Task details »
In the material below, find the line that contains "re-set to low-power" and the line that contains "REVEAL: We're in", then write out exactly those two lines and everything between them.

Supplied records »
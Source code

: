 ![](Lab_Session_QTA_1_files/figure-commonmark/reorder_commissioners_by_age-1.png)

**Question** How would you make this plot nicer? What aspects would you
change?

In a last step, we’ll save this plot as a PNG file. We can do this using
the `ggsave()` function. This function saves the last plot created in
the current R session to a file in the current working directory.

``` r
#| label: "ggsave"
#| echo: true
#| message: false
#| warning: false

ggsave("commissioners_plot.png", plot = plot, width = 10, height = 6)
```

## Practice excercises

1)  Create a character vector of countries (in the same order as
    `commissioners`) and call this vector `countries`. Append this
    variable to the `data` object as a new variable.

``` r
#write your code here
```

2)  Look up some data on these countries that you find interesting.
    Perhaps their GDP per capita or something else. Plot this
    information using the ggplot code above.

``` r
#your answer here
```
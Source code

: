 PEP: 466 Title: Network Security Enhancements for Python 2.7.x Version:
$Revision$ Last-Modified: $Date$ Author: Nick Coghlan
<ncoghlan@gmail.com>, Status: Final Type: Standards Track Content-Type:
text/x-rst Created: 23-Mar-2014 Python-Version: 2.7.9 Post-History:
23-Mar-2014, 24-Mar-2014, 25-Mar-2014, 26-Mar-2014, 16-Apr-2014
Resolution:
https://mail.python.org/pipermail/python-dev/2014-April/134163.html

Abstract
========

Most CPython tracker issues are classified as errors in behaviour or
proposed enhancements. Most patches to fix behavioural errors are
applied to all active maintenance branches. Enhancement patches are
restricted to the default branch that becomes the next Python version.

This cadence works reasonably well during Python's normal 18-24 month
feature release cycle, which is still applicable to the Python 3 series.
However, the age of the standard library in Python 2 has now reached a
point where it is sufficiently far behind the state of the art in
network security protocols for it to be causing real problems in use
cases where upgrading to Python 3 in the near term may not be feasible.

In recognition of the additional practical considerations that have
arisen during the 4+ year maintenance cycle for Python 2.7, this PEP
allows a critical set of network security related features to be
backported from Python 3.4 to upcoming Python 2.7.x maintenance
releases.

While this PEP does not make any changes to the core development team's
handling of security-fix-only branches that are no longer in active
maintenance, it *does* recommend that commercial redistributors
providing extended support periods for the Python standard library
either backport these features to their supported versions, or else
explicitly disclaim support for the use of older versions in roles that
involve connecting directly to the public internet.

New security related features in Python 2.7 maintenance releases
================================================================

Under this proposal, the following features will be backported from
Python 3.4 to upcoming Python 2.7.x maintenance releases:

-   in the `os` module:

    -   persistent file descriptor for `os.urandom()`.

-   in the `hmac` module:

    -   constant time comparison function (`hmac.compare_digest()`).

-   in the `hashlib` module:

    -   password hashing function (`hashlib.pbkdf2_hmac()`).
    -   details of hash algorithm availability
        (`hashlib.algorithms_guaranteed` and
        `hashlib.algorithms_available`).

...

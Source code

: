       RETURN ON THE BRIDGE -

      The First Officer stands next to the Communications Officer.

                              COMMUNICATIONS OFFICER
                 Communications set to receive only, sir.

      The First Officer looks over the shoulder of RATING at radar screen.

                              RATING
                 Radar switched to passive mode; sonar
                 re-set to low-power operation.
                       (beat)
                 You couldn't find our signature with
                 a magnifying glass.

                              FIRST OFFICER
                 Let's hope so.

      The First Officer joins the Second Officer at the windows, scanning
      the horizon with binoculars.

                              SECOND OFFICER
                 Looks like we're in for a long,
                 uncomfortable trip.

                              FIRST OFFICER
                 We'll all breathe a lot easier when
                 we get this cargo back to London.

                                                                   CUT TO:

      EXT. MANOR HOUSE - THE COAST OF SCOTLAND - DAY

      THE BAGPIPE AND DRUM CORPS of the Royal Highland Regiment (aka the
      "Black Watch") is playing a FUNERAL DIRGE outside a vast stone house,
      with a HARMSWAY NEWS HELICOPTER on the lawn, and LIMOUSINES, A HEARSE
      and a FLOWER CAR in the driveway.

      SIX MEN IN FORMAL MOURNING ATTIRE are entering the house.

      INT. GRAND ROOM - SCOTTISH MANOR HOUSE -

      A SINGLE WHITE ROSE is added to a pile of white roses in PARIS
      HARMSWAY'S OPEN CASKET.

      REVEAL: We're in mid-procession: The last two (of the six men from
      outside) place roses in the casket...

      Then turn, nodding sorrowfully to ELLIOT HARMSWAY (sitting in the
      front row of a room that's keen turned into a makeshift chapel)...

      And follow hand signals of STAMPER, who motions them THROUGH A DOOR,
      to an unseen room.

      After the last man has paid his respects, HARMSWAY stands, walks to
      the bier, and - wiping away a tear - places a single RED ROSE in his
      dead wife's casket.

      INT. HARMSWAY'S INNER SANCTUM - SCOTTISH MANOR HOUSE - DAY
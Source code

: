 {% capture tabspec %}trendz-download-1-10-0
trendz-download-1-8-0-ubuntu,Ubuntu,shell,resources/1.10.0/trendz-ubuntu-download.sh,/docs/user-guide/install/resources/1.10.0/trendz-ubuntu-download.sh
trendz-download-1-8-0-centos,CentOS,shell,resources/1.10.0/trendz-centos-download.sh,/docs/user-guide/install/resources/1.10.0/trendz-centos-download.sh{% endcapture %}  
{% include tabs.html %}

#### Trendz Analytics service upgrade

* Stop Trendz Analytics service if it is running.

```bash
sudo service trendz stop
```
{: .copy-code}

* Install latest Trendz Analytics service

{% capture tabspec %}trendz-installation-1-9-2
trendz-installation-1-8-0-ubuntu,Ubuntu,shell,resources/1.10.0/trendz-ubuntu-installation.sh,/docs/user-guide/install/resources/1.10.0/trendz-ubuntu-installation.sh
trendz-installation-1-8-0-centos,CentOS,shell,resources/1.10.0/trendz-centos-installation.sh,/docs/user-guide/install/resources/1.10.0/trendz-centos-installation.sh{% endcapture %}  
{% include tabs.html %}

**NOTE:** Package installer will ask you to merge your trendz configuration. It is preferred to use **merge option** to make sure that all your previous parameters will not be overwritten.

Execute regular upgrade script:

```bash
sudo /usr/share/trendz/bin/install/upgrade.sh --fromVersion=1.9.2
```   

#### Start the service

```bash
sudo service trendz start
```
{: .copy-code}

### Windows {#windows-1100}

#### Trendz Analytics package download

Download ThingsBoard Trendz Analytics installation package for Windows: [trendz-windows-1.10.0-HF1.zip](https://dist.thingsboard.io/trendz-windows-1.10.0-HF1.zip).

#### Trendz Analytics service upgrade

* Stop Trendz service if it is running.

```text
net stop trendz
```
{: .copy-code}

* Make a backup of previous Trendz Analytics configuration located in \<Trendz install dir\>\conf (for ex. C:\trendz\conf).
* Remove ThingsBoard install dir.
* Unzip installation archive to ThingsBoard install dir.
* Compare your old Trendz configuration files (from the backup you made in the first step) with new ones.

Expected answer »
                 re-set to low-power operation.
                       (beat)
                 You couldn't find our signature with
                 a magnifying glass.

                              FIRST OFFICER
                 Let's hope so.

      The First Officer joins the Second Officer at the windows, scanning
      the horizon with binoculars.

                              SECOND OFFICER
                 Looks like we're in for a long,
                 uncomfortable trip.

                              FIRST OFFICER
                 We'll all breathe a lot easier when
                 we get this cargo back to London.

                                                                   CUT TO:

      EXT. MANOR HOUSE - THE COAST OF SCOTLAND - DAY

      THE BAGPIPE AND DRUM CORPS of the Royal Highland Regiment (aka the
      "Black Watch") is playing a FUNERAL DIRGE outside a vast stone house,
      with a HARMSWAY NEWS HELICOPTER on the lawn, and LIMOUSINES, A HEARSE
      and a FLOWER CAR in the driveway.

      SIX MEN IN FORMAL MOURNING ATTIRE are entering the house.

      INT. GRAND ROOM - SCOTTISH MANOR HOUSE -

      A SINGLE WHITE ROSE is added to a pile of white roses in PARIS
      HARMSWAY'S OPEN CASKET.

      REVEAL: We're in mid-procession: The last two (of the six men from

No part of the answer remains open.